Uncategorized

Is Your Family Safe for Women and Girls? PT. III

I realize that growing up in a family comprised majorly of women, does not equate to a safe environment for women and girls.  Families and circles of women can easily act out internalized oppressive beliefs on each other, even in the absence of a batterer.  We can “crack the whip” in our quiet spaces, acting out these deep mistruths about how Black women are lazy, and don’t deserve rest or unearned leisure.

In creating safe spaces for women and girls we might search for examples of women who created woman-centered spaces for themselves and other family members.  There might be, as Audre Lorde* mentions  “the unmarried aunt, childless or otherwise, whose home and resources were often a welcome haven for different members of the family…”  In whose home was/is it safe to speak freely, to rest, to dream, to express yourself creatively?  In whose home were you free to be present in your body, free from the feeling that you were being sized up up for having too much or too little, free to eat what you wanted without commentary, free of invasive notions of modesty?

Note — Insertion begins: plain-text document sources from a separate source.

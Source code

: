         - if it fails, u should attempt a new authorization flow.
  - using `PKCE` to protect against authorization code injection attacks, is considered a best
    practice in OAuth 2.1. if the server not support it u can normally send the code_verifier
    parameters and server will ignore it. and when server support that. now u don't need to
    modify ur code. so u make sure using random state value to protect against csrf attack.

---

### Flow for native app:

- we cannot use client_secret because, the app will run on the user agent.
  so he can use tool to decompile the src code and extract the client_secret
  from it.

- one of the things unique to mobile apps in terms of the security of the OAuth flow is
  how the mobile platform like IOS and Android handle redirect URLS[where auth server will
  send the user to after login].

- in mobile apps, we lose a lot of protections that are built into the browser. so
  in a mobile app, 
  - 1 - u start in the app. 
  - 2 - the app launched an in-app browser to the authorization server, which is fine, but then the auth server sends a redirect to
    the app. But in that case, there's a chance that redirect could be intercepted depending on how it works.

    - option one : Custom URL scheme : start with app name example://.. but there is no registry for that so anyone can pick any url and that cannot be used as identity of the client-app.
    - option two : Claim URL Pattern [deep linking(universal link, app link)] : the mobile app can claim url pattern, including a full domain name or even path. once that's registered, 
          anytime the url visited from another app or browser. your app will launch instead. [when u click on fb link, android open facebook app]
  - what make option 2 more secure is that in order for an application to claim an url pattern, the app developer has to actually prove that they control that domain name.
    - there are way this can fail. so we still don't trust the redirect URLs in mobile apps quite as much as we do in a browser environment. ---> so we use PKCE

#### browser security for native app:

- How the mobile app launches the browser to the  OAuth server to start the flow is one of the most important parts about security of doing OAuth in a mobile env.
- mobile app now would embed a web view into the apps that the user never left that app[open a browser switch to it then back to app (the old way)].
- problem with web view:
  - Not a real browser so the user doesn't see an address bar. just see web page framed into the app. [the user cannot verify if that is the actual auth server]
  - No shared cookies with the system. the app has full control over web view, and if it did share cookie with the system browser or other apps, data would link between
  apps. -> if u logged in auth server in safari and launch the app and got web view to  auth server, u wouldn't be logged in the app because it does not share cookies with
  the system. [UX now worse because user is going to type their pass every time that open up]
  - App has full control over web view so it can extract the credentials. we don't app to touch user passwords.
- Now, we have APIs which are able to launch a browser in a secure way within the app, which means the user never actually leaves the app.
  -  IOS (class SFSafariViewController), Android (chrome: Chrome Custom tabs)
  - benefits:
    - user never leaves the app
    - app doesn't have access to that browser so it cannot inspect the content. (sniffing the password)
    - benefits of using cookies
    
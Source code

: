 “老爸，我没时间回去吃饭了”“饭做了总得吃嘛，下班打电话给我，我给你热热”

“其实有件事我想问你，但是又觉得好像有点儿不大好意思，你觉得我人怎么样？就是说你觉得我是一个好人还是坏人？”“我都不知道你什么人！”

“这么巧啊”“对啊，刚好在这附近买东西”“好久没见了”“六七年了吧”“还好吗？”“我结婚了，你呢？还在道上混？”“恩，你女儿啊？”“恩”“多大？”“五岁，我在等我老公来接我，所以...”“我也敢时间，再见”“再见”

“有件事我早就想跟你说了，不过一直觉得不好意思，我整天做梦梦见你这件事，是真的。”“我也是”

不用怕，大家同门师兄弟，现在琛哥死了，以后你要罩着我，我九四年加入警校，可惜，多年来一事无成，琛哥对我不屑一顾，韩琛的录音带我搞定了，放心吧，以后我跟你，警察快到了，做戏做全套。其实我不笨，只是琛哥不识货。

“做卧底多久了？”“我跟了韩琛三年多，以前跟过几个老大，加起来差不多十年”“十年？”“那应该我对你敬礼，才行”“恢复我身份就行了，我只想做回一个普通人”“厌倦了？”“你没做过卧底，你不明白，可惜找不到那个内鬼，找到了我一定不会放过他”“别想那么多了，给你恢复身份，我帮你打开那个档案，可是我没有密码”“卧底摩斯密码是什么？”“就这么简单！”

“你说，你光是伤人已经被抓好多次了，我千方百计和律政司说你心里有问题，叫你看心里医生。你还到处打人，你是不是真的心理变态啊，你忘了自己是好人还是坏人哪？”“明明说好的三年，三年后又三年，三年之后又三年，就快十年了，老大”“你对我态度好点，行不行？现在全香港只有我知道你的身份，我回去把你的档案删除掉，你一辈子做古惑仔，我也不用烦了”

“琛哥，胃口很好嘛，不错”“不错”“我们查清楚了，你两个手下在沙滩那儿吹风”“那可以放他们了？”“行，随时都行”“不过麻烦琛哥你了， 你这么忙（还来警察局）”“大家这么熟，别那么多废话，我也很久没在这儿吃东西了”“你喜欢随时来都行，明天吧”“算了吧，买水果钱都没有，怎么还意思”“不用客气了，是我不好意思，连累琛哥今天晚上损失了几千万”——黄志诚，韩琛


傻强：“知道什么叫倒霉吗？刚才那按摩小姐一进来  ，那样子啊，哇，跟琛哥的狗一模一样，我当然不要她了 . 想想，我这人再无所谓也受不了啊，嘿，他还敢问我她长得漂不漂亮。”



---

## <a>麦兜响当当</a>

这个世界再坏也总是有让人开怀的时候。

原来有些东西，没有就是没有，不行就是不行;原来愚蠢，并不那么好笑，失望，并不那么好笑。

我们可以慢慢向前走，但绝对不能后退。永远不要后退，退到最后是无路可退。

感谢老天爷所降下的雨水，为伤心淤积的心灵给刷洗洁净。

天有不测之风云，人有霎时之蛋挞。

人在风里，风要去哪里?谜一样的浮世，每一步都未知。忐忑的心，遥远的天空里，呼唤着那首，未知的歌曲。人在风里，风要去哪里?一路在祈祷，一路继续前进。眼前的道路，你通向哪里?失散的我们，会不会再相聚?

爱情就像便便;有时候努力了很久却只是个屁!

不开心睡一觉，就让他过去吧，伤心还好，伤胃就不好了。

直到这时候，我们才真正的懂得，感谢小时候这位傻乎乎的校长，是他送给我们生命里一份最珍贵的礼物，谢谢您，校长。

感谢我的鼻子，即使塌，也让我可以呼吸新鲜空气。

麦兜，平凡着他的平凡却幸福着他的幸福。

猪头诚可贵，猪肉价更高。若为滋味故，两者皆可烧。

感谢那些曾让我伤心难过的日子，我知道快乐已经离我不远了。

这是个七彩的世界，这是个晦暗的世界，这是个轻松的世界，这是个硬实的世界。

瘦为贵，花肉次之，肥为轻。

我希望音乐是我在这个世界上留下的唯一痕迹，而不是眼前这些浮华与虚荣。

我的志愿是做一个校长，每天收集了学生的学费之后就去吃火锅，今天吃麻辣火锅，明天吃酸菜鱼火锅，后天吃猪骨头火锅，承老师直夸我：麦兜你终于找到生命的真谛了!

If you can’t think of a person, try to remember who seemed the happiest, the juiciest, or was described as wild.  Since we aren’t always able to remember the truth about each other, these free women might have been looked at with suspicion or contempt.  You might have been warned against being that kind of woman, or the source of her joy may have always been connected to some sinful behavior.

We get to make the rules in our space.   We get to expect that those rules will be respected.  We  also get to make choices about how to proceed, when our wishes are not respected.

In the past, whenever I tolerated non-woman-centered conversations or allowed the creepy guest to explain why their action was misinterpreted, I have regretted it.  The tolerance came from the knowledge that when women respond appropriately to violating acts in public spaces, we are often treated as the source of disturbance, the offensive presence.  We are the ones told to calm down and are escorted to less populated spaces, as though our interruption of violence has caused the scene, rather than the provoking  incident.  Over time I became comfortable escorting offenders out of my home or gathering without feeling like I needed to justify my choice to the offender or the other guests.  And addressing the violence is absolutely necessary for everyone’s comfort.  Women don’t have to become hyper-vigilant as potential victims and men don’t have to be hyper-vigilant as potential defenders.

One of the statements I use to recover my voice when I feel threatened by the presence of violence is “I wish a (word for oppressive person) would say/would come up in my house and/would try to etc…”  Whether I say it out loud or to myself, I am reminded that I have choice and power in my space.  I can do something to make my family, my home, my life safer for women and girls.

*Scratching the Surface: Some Notes on Barriers to Women and Loving.  First Published in The Black Scholar, vol. 9, no. 7 (1978).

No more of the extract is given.